In 2020, clean air stopped being an amenity. It became a necessity.
The question wasn't whether Ferguson should market its indoor air quality (IAQ) capabilities, it was how to do it without becoming the brand that exploited a crisis.
As COVID-19 reshaped daily life, demand for IAQ products surged. Homeowners with children and elderly relatives wanted safer living spaces. Business owners needed to demonstrate safe environments to stay open. The market was equal parts primed and emotionally charged — one wrong move could position Ferguson as an opportunist instead of a partner.
We recognized the moment early and our in-house creative team built a campaign that established the company as a trusted, long-term authority in the IAQ space — not a brand rushing to capitalize on fear.
The strategy.
The brief had two competing imperatives: urgency and restraint. We needed to move quickly enough to establish Ferguson as an early category leader, while being measured enough to avoid fear-mongering. That tension shaped every strategic and creative decision we made, and it started with the messaging architecture. Rather than developing a single campaign tagline, I proposed a three-pronged messaging strategy — each line serving a distinct audience, tone, and purpose, while collectively telling a coherent brand story.
“The future of fresh air starts at Ferguson.”
This was our authority statement — positioning Ferguson not as a reactive vendor, but as the first- and most-credible destination for IAQ expertise. It led with partnership, not product.
“Cleaner air for all.”
This line addressed breadth and accessibility. IAQ wasn't just for wealthy homeowners or large commercial spaces. Our inventory served everyone, and this message made that clear without leaning on pandemic anxiety to do it.
“Safety is in the air.”
The most emotionally resonant of the three, this line was deployed carefully — offering reassurance rather than alarm. It acknowledged the moment without weaponizing it.
Together, the three lines created a messaging system that flexed across audiences and channels while remaining strategically coherent.

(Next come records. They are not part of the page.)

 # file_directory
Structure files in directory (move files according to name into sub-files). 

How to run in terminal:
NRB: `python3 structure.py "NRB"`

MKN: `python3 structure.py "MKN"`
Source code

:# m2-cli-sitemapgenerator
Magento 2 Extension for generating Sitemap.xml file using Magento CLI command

As the messaging lead, I was responsible for the full scope of copy across the campaign — emails, social ads, in-store signage, and additional digital touchpoints. Working as part of a cross-functional team, we moved from strategy to launch while maintaining the guardrails we'd set from the start: lead with expertise, speak to real needs, never exploit the moment.
The results.
The campaign worked, by almost every measure.
Creative launch materials including emails, social media, and in-store signage contributed to more than $20 million in combined in-store and online revenue.
Social media creative drove 81% of IAQ landing page visits in the campaign's first 30 days.
Beyond the numbers, Ferguson entered a high-demand category with its integrity intact, its brand positioned as a trusted authority, and a creative platform strong enough to sustain the campaign well beyond its initial launch.